• **Document images with source code**:
# # # # #

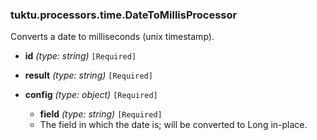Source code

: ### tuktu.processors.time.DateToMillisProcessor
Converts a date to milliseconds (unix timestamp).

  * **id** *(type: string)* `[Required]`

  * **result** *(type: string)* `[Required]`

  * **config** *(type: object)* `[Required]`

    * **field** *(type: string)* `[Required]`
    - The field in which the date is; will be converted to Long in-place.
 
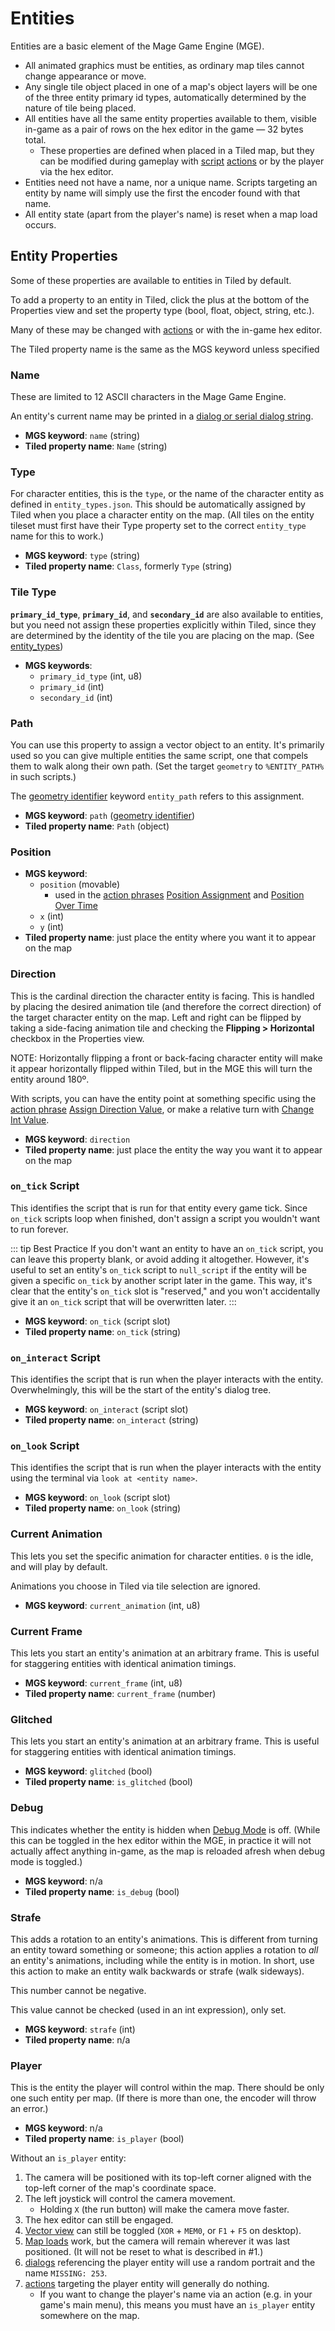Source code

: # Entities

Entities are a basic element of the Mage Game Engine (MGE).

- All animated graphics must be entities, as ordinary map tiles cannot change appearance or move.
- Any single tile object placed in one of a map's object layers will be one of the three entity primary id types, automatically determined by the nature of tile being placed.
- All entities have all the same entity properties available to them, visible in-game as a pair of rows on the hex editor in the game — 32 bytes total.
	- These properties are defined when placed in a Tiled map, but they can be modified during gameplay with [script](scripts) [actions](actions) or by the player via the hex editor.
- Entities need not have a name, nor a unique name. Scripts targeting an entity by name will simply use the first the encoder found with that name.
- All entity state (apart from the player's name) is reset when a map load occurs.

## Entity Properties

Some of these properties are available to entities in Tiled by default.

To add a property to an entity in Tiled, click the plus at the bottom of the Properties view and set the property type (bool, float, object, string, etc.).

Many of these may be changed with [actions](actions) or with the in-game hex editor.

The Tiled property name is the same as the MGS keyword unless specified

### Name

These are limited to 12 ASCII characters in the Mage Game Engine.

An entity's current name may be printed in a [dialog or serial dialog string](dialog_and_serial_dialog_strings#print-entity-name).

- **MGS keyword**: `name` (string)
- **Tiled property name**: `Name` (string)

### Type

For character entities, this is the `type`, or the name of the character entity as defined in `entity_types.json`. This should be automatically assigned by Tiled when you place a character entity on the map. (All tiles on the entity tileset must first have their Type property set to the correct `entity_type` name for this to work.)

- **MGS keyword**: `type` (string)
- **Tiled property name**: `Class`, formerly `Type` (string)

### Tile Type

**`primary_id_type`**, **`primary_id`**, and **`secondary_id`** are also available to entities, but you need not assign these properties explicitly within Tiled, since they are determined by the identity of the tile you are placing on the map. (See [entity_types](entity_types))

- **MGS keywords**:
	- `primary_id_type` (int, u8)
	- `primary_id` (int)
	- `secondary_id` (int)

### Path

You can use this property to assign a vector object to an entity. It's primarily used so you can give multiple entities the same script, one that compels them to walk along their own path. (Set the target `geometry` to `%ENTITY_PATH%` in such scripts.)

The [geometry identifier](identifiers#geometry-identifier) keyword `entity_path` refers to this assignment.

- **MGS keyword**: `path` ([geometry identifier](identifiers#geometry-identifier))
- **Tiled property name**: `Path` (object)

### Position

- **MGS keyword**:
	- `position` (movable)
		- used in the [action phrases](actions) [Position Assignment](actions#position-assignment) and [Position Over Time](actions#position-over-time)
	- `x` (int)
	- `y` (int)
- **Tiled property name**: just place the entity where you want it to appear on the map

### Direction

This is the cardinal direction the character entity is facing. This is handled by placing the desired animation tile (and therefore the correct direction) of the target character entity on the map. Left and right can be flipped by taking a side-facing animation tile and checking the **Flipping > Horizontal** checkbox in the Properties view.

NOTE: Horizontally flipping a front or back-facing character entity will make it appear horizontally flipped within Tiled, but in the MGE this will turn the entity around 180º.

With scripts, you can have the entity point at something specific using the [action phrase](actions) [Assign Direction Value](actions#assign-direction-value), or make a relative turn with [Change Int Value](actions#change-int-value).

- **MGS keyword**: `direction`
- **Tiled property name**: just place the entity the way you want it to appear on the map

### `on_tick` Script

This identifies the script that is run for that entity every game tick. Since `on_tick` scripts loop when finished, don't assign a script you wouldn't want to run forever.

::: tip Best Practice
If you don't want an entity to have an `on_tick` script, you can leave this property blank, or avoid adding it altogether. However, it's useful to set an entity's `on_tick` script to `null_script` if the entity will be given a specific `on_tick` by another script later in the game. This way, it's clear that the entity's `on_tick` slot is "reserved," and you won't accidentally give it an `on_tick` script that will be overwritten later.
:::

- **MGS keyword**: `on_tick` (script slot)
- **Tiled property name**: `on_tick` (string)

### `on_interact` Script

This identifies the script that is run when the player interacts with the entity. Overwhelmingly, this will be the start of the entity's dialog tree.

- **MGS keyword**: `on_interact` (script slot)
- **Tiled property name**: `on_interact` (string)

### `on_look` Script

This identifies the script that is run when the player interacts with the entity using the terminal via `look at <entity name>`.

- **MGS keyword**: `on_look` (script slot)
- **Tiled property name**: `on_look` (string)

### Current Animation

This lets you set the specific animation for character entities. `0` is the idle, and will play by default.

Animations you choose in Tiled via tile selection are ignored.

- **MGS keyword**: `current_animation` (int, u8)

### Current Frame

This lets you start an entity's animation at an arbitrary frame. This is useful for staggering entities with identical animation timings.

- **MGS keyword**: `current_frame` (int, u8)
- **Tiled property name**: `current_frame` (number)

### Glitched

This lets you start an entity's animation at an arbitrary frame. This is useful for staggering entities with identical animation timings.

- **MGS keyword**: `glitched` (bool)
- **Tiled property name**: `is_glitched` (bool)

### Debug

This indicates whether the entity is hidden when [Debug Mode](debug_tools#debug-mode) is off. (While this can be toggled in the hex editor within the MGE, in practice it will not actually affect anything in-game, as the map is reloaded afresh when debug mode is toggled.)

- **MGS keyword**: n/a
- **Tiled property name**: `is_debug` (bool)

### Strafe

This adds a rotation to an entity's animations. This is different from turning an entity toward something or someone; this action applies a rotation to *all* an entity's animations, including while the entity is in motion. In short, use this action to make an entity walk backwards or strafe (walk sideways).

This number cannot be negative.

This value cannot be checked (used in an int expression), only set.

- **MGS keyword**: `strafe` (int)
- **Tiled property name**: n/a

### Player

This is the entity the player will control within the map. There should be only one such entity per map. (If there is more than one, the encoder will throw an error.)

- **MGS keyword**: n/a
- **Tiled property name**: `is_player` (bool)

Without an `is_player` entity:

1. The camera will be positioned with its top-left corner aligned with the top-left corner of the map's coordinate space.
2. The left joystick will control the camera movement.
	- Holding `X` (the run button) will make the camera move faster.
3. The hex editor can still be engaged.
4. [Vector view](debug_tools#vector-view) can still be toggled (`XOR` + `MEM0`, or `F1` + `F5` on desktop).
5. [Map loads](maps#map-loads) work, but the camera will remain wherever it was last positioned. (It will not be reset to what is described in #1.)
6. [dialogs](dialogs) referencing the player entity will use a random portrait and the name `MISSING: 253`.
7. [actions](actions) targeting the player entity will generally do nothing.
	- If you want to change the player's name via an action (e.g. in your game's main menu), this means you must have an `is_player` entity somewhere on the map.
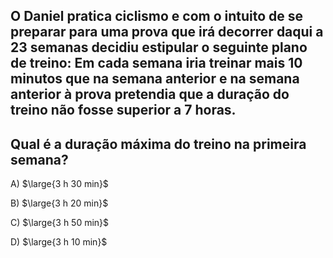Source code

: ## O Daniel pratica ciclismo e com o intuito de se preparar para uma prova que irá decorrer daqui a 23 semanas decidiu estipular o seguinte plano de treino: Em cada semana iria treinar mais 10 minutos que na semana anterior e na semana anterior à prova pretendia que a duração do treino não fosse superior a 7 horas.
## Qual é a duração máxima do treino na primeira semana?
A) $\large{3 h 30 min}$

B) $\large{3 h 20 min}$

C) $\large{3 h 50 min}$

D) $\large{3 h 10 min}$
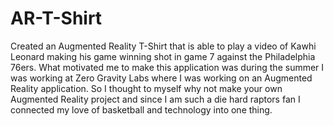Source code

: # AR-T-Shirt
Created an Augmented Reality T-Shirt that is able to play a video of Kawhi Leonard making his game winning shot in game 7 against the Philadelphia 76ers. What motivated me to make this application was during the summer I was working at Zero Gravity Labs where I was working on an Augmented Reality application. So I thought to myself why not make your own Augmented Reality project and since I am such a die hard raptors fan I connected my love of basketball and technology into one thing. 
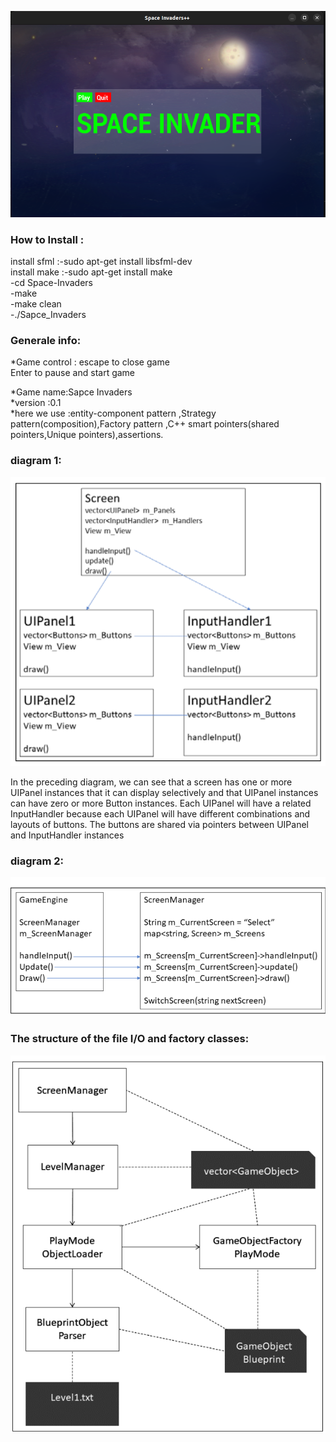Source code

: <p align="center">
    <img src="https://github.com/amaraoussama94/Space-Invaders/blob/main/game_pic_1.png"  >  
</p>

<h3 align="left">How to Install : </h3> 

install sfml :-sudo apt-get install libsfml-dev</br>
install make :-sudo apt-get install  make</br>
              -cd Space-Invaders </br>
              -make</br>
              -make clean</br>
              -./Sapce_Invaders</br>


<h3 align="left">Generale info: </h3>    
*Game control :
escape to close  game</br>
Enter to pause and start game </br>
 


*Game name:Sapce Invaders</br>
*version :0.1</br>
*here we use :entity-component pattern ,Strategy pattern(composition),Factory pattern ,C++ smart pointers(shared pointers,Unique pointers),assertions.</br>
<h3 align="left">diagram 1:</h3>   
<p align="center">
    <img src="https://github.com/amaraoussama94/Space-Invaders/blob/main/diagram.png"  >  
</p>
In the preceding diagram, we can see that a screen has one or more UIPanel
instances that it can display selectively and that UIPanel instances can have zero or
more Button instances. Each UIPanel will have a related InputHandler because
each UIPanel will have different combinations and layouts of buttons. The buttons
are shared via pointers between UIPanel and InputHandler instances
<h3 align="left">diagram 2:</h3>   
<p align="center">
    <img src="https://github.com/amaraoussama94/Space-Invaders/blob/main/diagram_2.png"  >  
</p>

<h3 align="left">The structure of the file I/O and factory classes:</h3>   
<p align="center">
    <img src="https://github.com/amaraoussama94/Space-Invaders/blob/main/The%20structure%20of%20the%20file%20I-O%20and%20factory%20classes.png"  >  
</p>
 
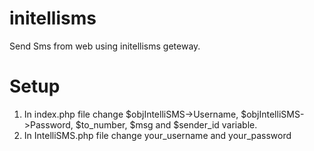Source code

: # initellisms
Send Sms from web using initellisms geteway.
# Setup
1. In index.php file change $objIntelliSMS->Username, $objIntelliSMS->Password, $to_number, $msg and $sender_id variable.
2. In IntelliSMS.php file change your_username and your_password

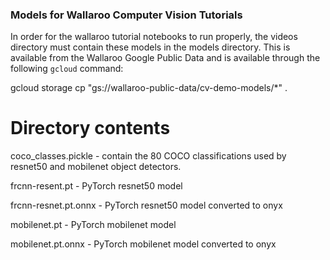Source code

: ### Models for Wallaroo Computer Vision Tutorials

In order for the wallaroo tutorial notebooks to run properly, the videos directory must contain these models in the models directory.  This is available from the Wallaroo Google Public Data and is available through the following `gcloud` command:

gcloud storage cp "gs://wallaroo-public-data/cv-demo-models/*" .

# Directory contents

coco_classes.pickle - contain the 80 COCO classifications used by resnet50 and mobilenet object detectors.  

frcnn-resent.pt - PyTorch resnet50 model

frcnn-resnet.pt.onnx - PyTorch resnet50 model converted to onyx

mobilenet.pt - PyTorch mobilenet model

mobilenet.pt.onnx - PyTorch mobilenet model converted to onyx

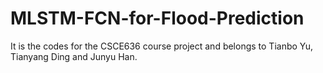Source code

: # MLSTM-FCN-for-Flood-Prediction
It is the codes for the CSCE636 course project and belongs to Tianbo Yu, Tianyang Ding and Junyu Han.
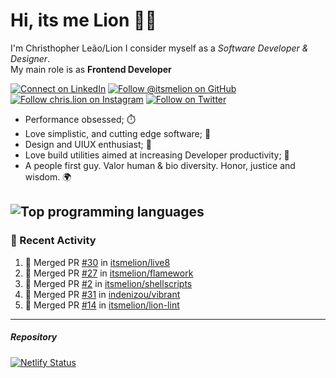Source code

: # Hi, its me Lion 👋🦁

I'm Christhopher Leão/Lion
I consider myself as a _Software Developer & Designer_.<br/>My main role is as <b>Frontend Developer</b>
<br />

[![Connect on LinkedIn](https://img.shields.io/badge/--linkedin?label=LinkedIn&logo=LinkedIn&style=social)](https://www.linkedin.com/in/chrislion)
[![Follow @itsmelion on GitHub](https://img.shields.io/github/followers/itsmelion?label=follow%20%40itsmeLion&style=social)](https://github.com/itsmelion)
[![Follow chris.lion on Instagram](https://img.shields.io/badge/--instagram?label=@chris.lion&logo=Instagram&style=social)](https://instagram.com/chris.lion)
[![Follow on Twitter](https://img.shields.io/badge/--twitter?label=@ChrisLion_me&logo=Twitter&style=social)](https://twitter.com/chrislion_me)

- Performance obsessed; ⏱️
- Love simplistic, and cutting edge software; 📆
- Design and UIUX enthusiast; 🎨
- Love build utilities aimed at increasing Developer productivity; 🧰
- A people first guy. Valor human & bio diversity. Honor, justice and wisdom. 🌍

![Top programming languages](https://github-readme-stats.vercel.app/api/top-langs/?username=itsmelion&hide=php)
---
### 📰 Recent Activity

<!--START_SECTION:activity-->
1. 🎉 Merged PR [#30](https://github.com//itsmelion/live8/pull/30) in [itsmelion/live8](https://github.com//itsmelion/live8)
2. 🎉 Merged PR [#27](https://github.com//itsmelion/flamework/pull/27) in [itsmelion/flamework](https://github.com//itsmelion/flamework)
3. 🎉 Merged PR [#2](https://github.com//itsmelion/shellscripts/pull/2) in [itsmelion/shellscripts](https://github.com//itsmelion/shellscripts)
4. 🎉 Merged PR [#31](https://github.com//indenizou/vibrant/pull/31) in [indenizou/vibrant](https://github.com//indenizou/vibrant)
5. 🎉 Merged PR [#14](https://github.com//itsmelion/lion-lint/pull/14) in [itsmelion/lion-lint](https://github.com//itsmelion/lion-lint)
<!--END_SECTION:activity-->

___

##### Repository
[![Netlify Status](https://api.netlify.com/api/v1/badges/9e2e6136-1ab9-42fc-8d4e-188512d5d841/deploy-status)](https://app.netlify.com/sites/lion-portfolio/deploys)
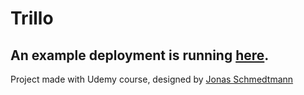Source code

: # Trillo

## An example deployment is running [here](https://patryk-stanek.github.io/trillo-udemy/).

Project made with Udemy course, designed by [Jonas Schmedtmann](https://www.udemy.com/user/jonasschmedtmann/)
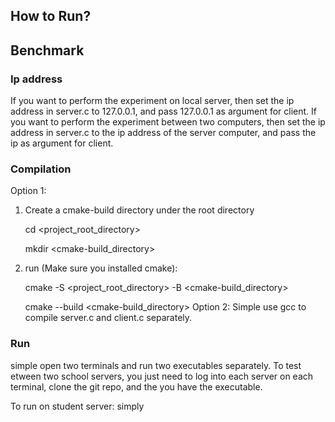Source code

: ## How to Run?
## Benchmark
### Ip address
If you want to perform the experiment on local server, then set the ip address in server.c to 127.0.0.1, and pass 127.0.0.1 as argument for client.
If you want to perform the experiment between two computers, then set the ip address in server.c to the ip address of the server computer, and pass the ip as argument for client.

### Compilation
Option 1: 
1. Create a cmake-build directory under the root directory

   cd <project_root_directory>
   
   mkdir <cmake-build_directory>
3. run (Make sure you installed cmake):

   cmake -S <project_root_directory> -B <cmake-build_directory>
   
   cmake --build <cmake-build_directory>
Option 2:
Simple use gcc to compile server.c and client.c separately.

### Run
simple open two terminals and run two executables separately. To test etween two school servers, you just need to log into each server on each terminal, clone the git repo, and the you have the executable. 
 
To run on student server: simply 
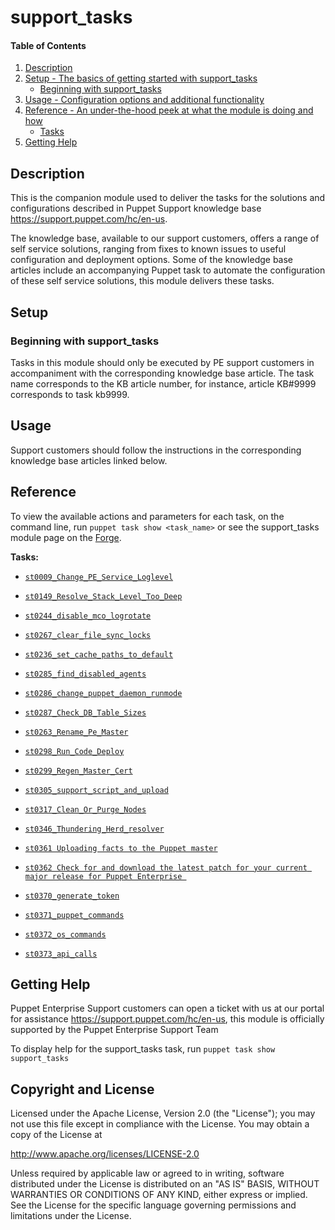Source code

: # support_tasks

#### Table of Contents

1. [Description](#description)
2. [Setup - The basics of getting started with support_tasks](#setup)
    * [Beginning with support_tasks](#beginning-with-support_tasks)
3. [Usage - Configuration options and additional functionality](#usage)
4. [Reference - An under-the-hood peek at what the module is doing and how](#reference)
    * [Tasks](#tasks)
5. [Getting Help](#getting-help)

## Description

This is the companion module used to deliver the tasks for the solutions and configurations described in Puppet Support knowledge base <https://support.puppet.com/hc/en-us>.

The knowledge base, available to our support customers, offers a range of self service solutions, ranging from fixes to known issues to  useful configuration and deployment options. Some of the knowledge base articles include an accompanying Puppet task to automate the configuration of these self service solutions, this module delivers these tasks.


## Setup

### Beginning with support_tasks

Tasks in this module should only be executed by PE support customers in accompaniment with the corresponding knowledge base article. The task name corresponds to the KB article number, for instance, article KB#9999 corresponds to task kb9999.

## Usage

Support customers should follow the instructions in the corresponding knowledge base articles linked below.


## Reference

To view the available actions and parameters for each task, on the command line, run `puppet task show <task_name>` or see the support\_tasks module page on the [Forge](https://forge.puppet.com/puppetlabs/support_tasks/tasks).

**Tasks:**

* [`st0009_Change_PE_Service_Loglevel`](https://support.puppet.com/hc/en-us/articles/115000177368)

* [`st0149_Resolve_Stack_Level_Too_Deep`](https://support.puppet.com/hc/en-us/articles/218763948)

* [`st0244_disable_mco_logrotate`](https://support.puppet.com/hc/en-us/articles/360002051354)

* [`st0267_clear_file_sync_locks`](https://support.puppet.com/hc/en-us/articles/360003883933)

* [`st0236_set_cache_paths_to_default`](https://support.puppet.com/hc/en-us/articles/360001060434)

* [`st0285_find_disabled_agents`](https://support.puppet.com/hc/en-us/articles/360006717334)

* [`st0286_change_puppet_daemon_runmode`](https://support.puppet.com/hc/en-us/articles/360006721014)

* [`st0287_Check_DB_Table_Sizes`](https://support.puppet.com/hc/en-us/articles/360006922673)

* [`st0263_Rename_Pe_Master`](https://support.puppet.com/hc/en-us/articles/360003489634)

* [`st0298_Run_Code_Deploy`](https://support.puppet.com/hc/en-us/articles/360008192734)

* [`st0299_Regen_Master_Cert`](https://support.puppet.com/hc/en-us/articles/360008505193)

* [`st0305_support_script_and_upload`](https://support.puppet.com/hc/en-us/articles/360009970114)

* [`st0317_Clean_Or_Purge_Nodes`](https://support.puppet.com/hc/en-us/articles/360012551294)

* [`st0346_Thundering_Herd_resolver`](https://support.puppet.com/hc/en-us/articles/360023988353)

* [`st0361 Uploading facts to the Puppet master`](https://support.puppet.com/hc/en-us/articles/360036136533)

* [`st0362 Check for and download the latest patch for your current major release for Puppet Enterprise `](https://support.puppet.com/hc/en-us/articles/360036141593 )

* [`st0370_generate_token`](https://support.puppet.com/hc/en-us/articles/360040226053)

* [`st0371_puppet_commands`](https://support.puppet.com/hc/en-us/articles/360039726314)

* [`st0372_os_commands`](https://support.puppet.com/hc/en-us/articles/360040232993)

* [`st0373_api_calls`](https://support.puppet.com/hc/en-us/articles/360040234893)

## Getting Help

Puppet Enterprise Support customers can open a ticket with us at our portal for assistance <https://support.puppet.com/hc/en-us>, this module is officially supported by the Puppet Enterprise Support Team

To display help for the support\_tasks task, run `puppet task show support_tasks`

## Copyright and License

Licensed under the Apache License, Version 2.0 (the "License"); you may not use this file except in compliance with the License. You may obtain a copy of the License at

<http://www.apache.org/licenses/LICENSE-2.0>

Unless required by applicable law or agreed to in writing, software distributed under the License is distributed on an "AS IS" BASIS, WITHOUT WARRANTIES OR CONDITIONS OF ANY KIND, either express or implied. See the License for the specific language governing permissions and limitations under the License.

# # # # #

• **What you need to do**: From the first line of the entries above down to the line holding "- These properties", quote each line exactly and nothing else, skipping pictures.

• **Task output**:
Source code

: ### tuktu.processors.time.DateToMillisProcessor
Converts a date to milliseconds (unix timestamp).

  * **id** *(type: string)* `[Required]`

  * **result** *(type: string)* `[Required]`

  * **config** *(type: object)* `[Required]`

    * **field** *(type: string)* `[Required]`
    - The field in which the date is; will be converted to Long in-place.
 
Source code

: # Entities

Entities are a basic element of the Mage Game Engine (MGE).

- All animated graphics must be entities, as ordinary map tiles cannot change appearance or move.
- Any single tile object placed in one of a map's object layers will be one of the three entity primary id types, automatically determined by the nature of tile being placed.
- All entities have all the same entity properties available to them, visible in-game as a pair of rows on the hex editor in the game — 32 bytes total.
	- These properties are defined when placed in a Tiled map, but they can be modified during gameplay with [script](scripts) [actions](actions) or by the player via the hex editor.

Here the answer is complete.